Skip the pictures, please, and write out exactly the lines from the opening of the data through the line containing "In March, the".

[RECORDED DATA Boundary: Start]

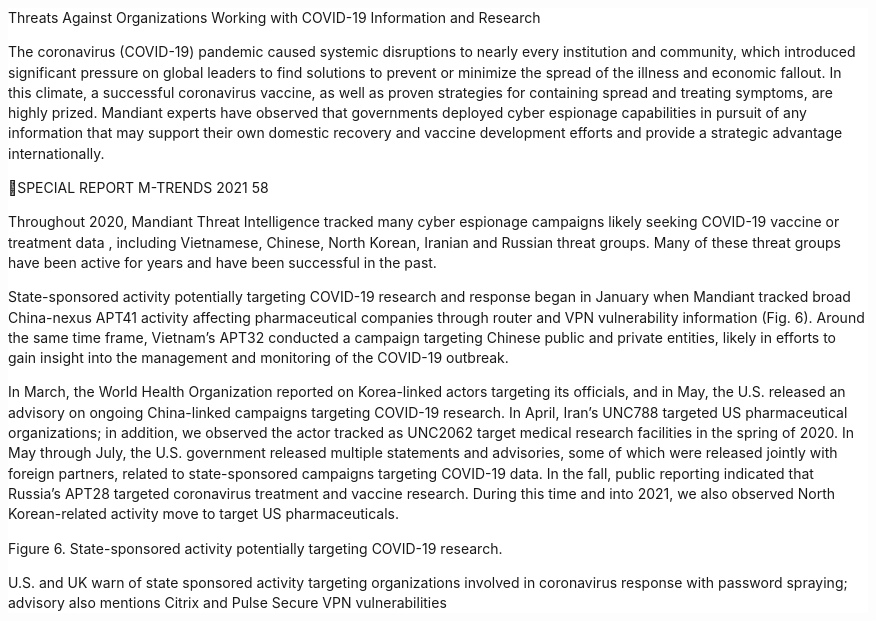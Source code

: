 Threats Against Organizations 
Working with COVID\-19 
Information and Research

The coronavirus (COVID\-19\) pandemic caused systemic disruptions to 
nearly every institution and community, which introduced significant 
pressure on global leaders to find solutions to prevent or minimize 
the spread of the illness and economic fallout. In this climate, a successful 
coronavirus vaccine, as well as proven strategies for containing spread and treating 
symptoms, are highly prized. Mandiant experts have observed that governments 
deployed cyber espionage capabilities in pursuit of any information that may 
support their own domestic recovery and vaccine development efforts and provide 
a strategic advantage internationally. 

SPECIAL REPORT M\-TRENDS 2021 58

Throughout 2020, Mandiant Threat Intelligence tracked many cyber espionage 
campaigns likely seeking COVID\-19 vaccine or treatment data , including 
Vietnamese, Chinese, North Korean, Iranian and Russian threat groups. Many of 
these threat groups have been active for years and have been successful in the past. 

State\-sponsored activity potentially targeting COVID\-19 research and response 
began in January when Mandiant tracked broad China\-nexus APT41 activity 
affecting pharmaceutical companies through router and VPN vulnerability 
information (Fig. 6\). Around the same time frame, Vietnam’s APT32 conducted 
a campaign targeting Chinese public and private entities, likely in efforts to gain 
insight into the management and monitoring of the COVID\-19 outbreak. 

In March, the World Health Organization reported on Korea\-linked actors targeting 
its officials, and in May, the U.S. released an advisory on ongoing China\-linked 
campaigns targeting COVID\-19 research. In April, Iran’s UNC788 targeted US 
pharmaceutical organizations; in addition, we observed the actor tracked as 
UNC2062 target medical research facilities in the spring of 2020\. In May through 
July, the U.S. government released multiple statements and advisories, some of 
which were released jointly with foreign partners, related to state\-sponsored 
campaigns targeting COVID\-19 data. In the fall, public reporting indicated that 
Russia’s APT28 targeted coronavirus treatment and vaccine research. During this 
time and into 2021, we also observed North Korean\-related activity move to target 
US pharmaceuticals.

Figure 6\. 
State\-sponsored 
activity potentially 
targeting COVID\-19 
research.

U.S. and UK warn 
of state sponsored 
activity targeting 
organizations 
involved in 
coronavirus 
response with 
password 
spraying; advisory 
also mentions 
Citrix and Pulse 
Secure VPN 
vulnerabilities
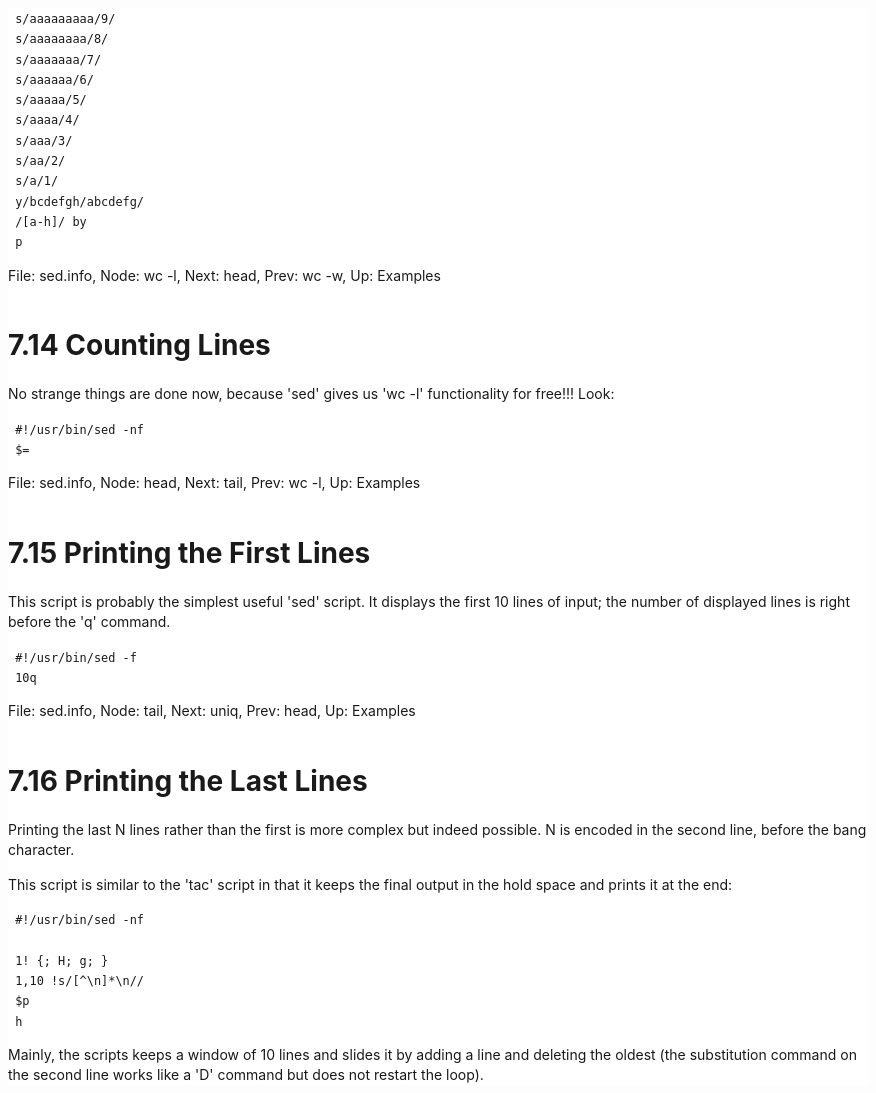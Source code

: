      s/aaaaaaaaa/9/
     s/aaaaaaaa/8/
     s/aaaaaaa/7/
     s/aaaaaa/6/
     s/aaaaa/5/
     s/aaaa/4/
     s/aaa/3/
     s/aa/2/
     s/a/1/
     y/bcdefgh/abcdefg/
     /[a-h]/ by
     p

File: sed.info,  Node: wc -l,  Next: head,  Prev: wc -w,  Up: Examples

7.14 Counting Lines
===================

No strange things are done now, because 'sed' gives us 'wc -l'
functionality for free!!!  Look:

     #!/usr/bin/sed -nf
     $=

File: sed.info,  Node: head,  Next: tail,  Prev: wc -l,  Up: Examples

7.15 Printing the First Lines
=============================

This script is probably the simplest useful 'sed' script.  It displays
the first 10 lines of input; the number of displayed lines is right
before the 'q' command.

     #!/usr/bin/sed -f
     10q

File: sed.info,  Node: tail,  Next: uniq,  Prev: head,  Up: Examples

7.16 Printing the Last Lines
============================

Printing the last N lines rather than the first is more complex but
indeed possible.  N is encoded in the second line, before the bang
character.

   This script is similar to the 'tac' script in that it keeps the final
output in the hold space and prints it at the end:

     #!/usr/bin/sed -nf

     1! {; H; g; }
     1,10 !s/[^\n]*\n//
     $p
     h

   Mainly, the scripts keeps a window of 10 lines and slides it by
adding a line and deleting the oldest (the substitution command on the
second line works like a 'D' command but does not restart the loop).
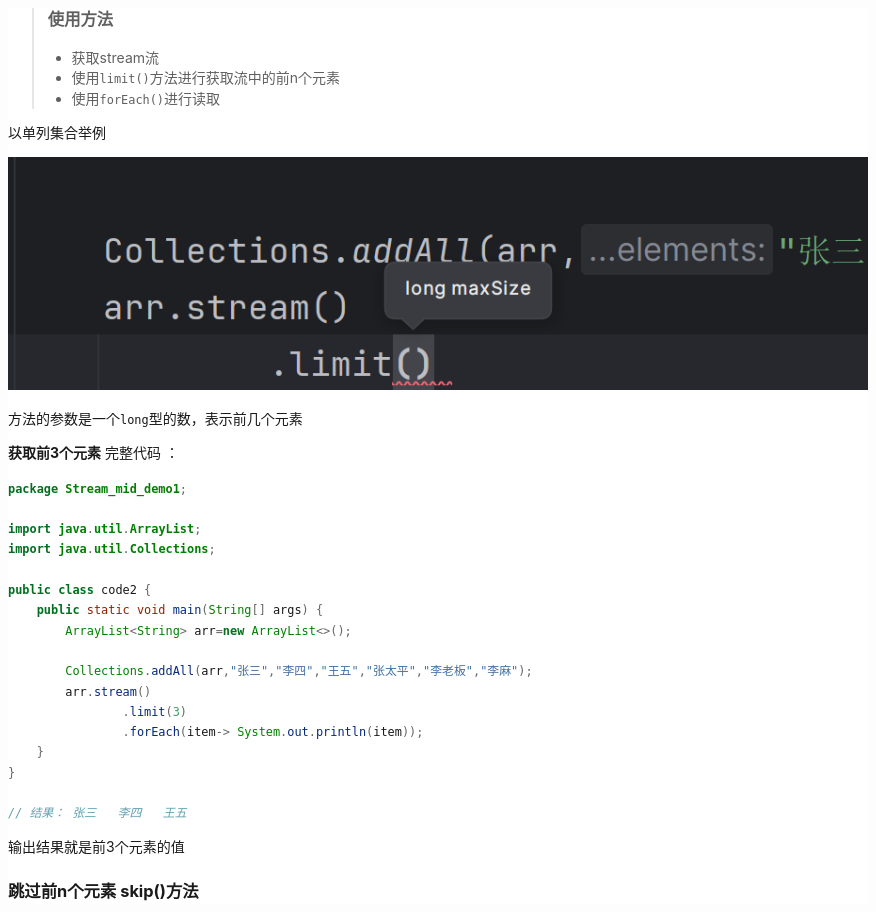 > ### 使用方法
>
> - 获取stream流
> - 使用`limit()`方法进行获取流中的前n个元素
> - 使用`forEach()`进行读取



以单列集合举例

![image-20240513220709938](..\images\image-20240513220709938.png)

方法的参数是一个`long`型的数，表示前几个元素



**获取前3个元素**     完整代码 ：

```java
package Stream_mid_demo1;

import java.util.ArrayList;
import java.util.Collections;

public class code2 {
    public static void main(String[] args) {
        ArrayList<String> arr=new ArrayList<>();

        Collections.addAll(arr,"张三","李四","王五","张太平","李老板","李麻");
        arr.stream()
                .limit(3)
                .forEach(item-> System.out.println(item));
    }
}

// 结果： 张三   李四   王五
```

输出结果就是前3个元素的值





### 跳过前n个元素    skip()方法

[RECORDED DATA Boundary: End]

ANSWER SPACE:
Source code

: Threats Against Organizations 
Working with COVID\-19 
Information and Research

The coronavirus (COVID\-19\) pandemic caused systemic disruptions to 
nearly every institution and community, which introduced significant 
pressure on global leaders to find solutions to prevent or minimize 
the spread of the illness and economic fallout. In this climate, a successful 
coronavirus vaccine, as well as proven strategies for containing spread and treating 
symptoms, are highly prized. Mandiant experts have observed that governments 
deployed cyber espionage capabilities in pursuit of any information that may 
support their own domestic recovery and vaccine development efforts and provide 
a strategic advantage internationally. 

SPECIAL REPORT M\-TRENDS 2021 58

Throughout 2020, Mandiant Threat Intelligence tracked many cyber espionage 
campaigns likely seeking COVID\-19 vaccine or treatment data , including 
Vietnamese, Chinese, North Korean, Iranian and Russian threat groups. Many of 
these threat groups have been active for years and have been successful in the past. 

State\-sponsored activity potentially targeting COVID\-19 research and response 
began in January when Mandiant tracked broad China\-nexus APT41 activity 
affecting pharmaceutical companies through router and VPN vulnerability 
information (Fig. 6\). Around the same time frame, Vietnam’s APT32 conducted 
a campaign targeting Chinese public and private entities, likely in efforts to gain 
insight into the management and monitoring of the COVID\-19 outbreak. 

In March, the World Health Organization reported on Korea\-linked actors targeting 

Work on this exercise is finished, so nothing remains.